### What this task involves
Among the lines below, count those that include "site", and state the count alone.

(Saved entries)
BEGIN

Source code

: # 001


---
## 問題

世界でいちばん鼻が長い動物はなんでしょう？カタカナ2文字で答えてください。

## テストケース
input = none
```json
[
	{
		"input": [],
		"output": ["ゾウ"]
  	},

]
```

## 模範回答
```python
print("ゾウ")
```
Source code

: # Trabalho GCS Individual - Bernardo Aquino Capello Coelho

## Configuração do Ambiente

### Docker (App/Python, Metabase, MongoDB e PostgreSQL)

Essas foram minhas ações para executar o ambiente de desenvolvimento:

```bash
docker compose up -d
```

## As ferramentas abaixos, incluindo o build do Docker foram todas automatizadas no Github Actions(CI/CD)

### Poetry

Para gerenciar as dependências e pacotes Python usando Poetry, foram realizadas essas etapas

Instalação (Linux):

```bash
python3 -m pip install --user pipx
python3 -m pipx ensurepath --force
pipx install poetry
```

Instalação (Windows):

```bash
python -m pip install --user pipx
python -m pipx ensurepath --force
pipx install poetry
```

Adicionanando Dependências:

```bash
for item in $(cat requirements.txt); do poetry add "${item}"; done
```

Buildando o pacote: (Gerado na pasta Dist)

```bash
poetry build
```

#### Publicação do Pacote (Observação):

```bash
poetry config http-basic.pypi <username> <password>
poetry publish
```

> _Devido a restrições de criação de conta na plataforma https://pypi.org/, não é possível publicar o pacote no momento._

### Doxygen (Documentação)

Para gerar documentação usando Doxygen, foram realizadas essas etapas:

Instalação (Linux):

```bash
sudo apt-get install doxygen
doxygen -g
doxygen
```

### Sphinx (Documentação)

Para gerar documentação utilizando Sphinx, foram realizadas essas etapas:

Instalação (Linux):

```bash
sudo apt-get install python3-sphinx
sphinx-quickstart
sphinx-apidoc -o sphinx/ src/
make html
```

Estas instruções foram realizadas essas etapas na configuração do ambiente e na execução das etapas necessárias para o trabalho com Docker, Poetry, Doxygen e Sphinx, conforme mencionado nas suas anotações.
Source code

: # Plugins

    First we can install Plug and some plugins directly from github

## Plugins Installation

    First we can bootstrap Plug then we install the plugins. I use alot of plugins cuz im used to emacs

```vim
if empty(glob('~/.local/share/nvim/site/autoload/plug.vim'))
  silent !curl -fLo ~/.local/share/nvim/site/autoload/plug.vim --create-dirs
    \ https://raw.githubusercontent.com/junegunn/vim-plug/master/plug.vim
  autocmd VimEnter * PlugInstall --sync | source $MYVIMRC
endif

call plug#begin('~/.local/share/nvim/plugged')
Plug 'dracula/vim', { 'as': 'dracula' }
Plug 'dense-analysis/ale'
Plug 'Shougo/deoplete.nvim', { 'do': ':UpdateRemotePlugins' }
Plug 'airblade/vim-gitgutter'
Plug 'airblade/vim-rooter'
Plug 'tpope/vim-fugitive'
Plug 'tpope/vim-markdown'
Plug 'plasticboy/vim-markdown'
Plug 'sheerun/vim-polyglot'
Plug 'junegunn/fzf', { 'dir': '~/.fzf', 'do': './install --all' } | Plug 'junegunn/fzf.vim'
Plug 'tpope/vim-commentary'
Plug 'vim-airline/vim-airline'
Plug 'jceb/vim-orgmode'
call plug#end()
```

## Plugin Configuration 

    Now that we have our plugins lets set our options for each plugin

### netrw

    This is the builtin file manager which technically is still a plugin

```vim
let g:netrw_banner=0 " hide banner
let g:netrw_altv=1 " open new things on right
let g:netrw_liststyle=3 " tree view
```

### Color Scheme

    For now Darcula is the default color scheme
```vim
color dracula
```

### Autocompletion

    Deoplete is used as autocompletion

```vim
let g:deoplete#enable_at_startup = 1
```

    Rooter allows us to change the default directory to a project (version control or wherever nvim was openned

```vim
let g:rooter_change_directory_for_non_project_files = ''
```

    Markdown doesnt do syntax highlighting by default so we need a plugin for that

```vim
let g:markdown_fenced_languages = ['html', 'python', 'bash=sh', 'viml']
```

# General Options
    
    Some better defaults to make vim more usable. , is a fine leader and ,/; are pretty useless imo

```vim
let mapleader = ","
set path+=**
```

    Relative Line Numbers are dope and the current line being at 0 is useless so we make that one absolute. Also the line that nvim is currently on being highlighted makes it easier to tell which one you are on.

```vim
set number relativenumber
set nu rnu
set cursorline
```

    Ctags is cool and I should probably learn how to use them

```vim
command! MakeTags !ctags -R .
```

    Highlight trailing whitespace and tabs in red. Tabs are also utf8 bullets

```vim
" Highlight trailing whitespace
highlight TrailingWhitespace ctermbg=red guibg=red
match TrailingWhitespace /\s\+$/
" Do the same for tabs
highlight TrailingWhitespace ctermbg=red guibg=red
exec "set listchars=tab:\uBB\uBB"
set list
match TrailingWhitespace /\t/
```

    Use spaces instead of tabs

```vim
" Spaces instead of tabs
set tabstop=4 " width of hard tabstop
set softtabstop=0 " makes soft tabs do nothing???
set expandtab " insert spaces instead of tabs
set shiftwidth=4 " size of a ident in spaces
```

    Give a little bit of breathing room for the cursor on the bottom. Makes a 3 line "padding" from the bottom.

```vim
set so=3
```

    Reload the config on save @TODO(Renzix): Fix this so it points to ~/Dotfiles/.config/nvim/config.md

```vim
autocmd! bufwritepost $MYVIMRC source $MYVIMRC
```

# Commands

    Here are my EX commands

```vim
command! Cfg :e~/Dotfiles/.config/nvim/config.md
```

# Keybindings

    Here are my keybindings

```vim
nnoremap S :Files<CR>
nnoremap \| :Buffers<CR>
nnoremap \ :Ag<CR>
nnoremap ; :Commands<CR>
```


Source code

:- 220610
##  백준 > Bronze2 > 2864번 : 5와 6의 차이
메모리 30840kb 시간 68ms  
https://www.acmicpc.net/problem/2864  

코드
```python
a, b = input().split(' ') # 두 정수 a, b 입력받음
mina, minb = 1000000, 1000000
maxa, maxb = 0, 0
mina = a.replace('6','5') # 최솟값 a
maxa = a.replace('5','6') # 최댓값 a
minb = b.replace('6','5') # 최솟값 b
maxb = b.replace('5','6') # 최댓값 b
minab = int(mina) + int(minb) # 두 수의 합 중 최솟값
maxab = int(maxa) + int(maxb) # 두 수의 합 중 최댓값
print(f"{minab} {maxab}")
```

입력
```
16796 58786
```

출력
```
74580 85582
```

END

### Exercise answer
2